Danske Bank in Northern Ireland announced a pre-tax profit of £17.2m over the quarter, compared to a loss of £1m in the same three-month period in 2013 – marking the fourth profitable quarter in a row.
Total income is also up 13% on last year, with the bank's chief saying that their improving performance heralded a "very positive" 2014 for the economy.
Danske Bank UK chief executive Gerry Mallon said that there had also been a big decrease in the amount put aside to cover bad loans after writing down its property portfolio.
"We are very happy with the group results and the Northern Ireland results," he said.
"We have made a significant turnaround from quite large losses to respectable profit, driven by improvement in underlying profitability and a very large fall in impairment charges to less than £3m from more than £16m.
"During 2013, we made some conservative and aggressive write-downs on our property portfolio and that has also driven improvements in our performance, with an improved property market only adding to that. There has been a marked improvement in consumer and business confidence, meaning a stabilisation in demand for loans, in mortgages and in business lending.
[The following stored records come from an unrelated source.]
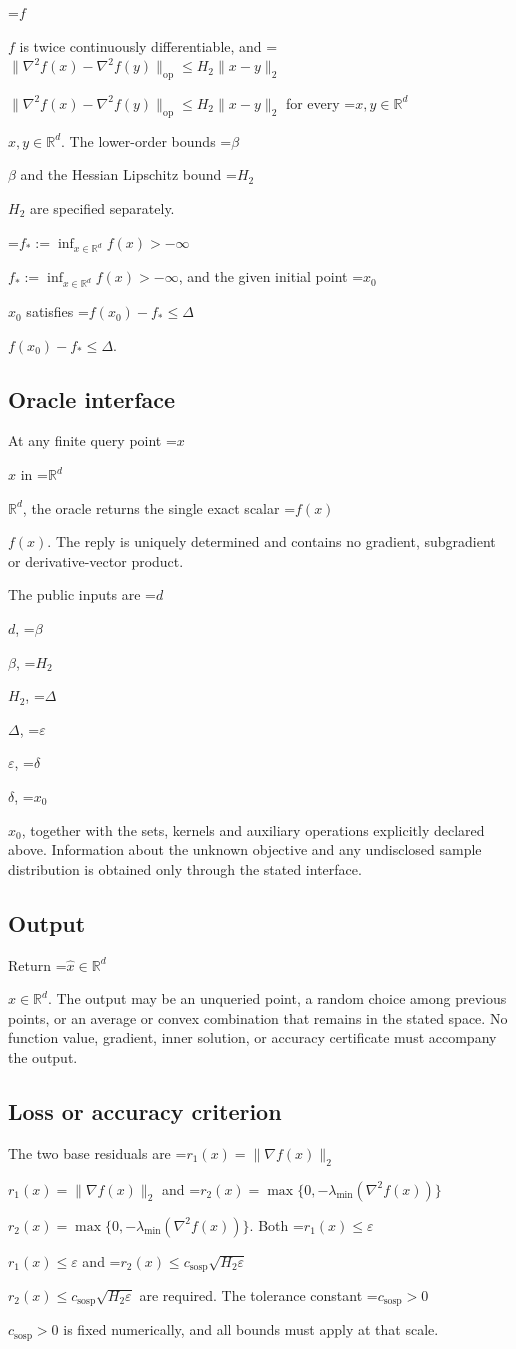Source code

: \documentclass[10pt,a4paper]{article}
\newcommand{\AtlasMath}[1]{\par\begingroup\centering\setbox0=\hbox{$\displaystyle #1$}\ifdim\wd0>1.4\linewidth\typeout{ATLAS WIDE FORMULA: \the\wd0}\fi\ifdim\wd0>\linewidth\resizebox{\linewidth}{!}{\box0}\else\box0\fi\par\endgroup}
\newcommand{\AtlasInlineMath}[1]{\begingroup\setbox0=\hbox{$#1$}\ifdim\wd0>.4\linewidth\endgroup\AtlasMath{#1}\else\endgroup$#1$\fi}
\begin{document}
\AtlasInlineMath{f} is twice continuously differentiable, and \AtlasInlineMath{\|\nabla^2f(x)-\nabla^2f(y)\|_{\mathrm{op}}\le H_2\|x-y\|_2} for every \AtlasInlineMath{x,y\in\mathbb{R}^d}. The lower-order bounds \AtlasInlineMath{\beta} and the Hessian Lipschitz bound \AtlasInlineMath{H_2} are specified separately.

\AtlasInlineMath{f_*:=\inf_{x\in\mathbb{R}^d}f(x)>-\infty}, and the given initial point \AtlasInlineMath{x_0} satisfies \AtlasInlineMath{f(x_0)-f_*\le\Delta}.

\subsection{Oracle interface}
At any finite query point \AtlasInlineMath{x} in \AtlasInlineMath{\mathbb{R}^d}, the oracle returns the single exact scalar \AtlasInlineMath{f(x)}. The reply is uniquely determined and contains no gradient, subgradient or derivative-vector product.

The public inputs are \AtlasInlineMath{d}, \AtlasInlineMath{\beta}, \AtlasInlineMath{H_2}, \AtlasInlineMath{\Delta}, \AtlasInlineMath{\varepsilon}, \AtlasInlineMath{\delta}, \AtlasInlineMath{x_0}, together with the sets, kernels and auxiliary operations explicitly declared above. Information about the unknown objective and any undisclosed sample distribution is obtained only through the stated interface.

\subsection{Output}
Return \AtlasInlineMath{\widehat{x}\in \mathbb{R}^d}. The output may be an unqueried point, a random choice among previous points, or an average or convex combination that remains in the stated space. No function value, gradient, inner solution, or accuracy certificate must accompany the output.

\subsection{Loss or accuracy criterion}
The two base residuals are \AtlasInlineMath{r_1(x)=\|\nabla f(x)\|_2} and \AtlasInlineMath{r_2(x)=\max\{0,-\lambda_{\min}(\nabla^2f(x))\}}. Both \AtlasInlineMath{r_1(x)\le\varepsilon} and \AtlasInlineMath{r_2(x)\le c_{\mathrm{sosp}}\sqrt{H_2\varepsilon}} are required. The tolerance constant \AtlasInlineMath{c_{\mathrm{sosp}}>0} is fixed numerically, and all bounds must apply at that scale.
\end{document}
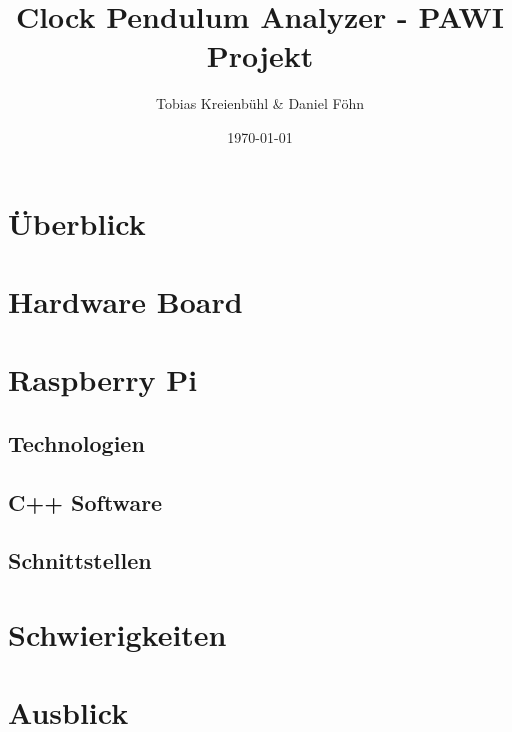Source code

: \documentclass{beamer}
\title{Clock Pendulum Analyzer - PAWI Projekt}
\author{Tobias Kreienbühl \& Daniel Föhn}
\institute{Hochschule Luzern, Informatik}
\date{\today}
\begin{document}
\begin{frame}
	\titlepage
\end{frame}

\section{Überblick}
\begin{frame}

\end{frame}

\section{Hardware Board}
\begin{frame}

\end{frame}

\section{Raspberry Pi}
\begin{frame}

\end{frame}

\subsection{Technologien}
\begin{frame}

\end{frame}

\subsection{C++ Software}
\begin{frame}

\end{frame}

\subsection{Schnittstellen}
\begin{frame}

\end{frame}

\section{Schwierigkeiten}
\begin{frame}
	
\end{frame}

\section{Ausblick}
\begin{frame}

\end{frame}
\end{document}
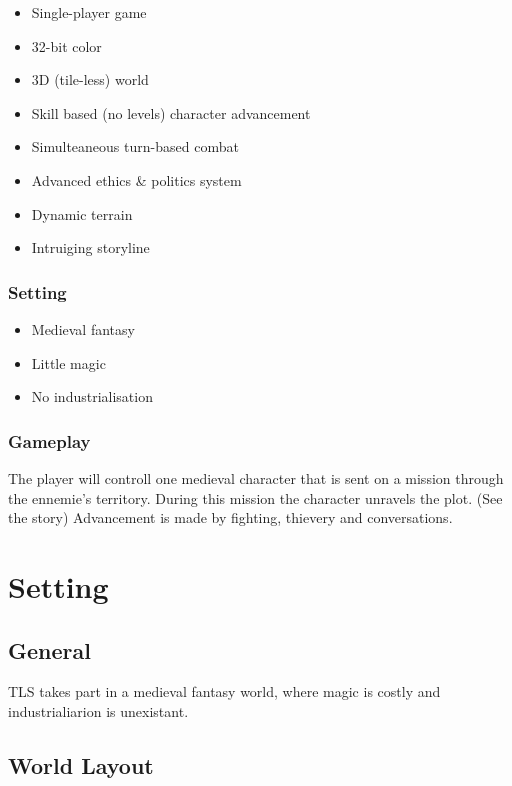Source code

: \documentclass[a4paper]{report}
\begin{document}
			\begin{itemize}
				\item Single-player game
				\item 32-bit color
				\item 3D (tile-less) world
				\item Skill based (no levels) character advancement
				\item Simulteaneous turn-based combat
				\item Advanced ethics \& politics system
				\item Dynamic terrain
				\item Intruiging storyline
			\end{itemize}

		\section{Setting}\label{setting}

			\begin{itemize}
				\item Medieval fantasy
				\item Little magic
				\item No industrialisation
			\end{itemize}

		\section{Gameplay}

			The player will controll one medieval character that is sent on a mission through the ennemie's territory. During this mission the character unravels the plot. (See the story) Advancement is made by fighting, thievery and conversations.

\part{Setting}

	\chapter{General}

		TLS takes part in a medieval fantasy world, where magic is costly and industrialiarion is unexistant.

	\chapter{World Layout}
\end{document}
"We are also enjoying increased market share, winning new customers, particularly in business banking – this quarter has attracted the highest level of new customers we can remember seeing. While we are in a period of economic growth, businesses will still be finding the going challenging, but we expect momentum to pick up even further.
"Northern Ireland's economic recovery has been slower than the rest of the UK but our first quarter profitability is heralding good signs of a very positive 2014."
Mr Mallon said that the bank's withdrawal from some markets in the Republic of Ireland had also had an impact on performance.
The Danish group announced last year that it planned to close its "unprofitable" personal and business banking operations in the Republic in the first half of 2014, and has already begun the process. Earlier this week, rating agency Standard & Poor upgraded Danske and one other bank while downgrading a further 15, citing the bank's efforts to wind down its business in Ireland and improvements in its loan book.
Mr Mallon added: "I think the progress made in winding up the non-core portfolio in Ireland added some stability to the results and I think that it has been generally well received by the investor community."
Meanwhile, parent company Danske Bank posted a pre-tax profit of DKK4.3bn (£469m).
Chief executive Thomas F Borgen said the financial performance was "encouraging" but that income – up 3% to DKK10.3bn (£1.13bn) – was still challenged by subdued economic activity.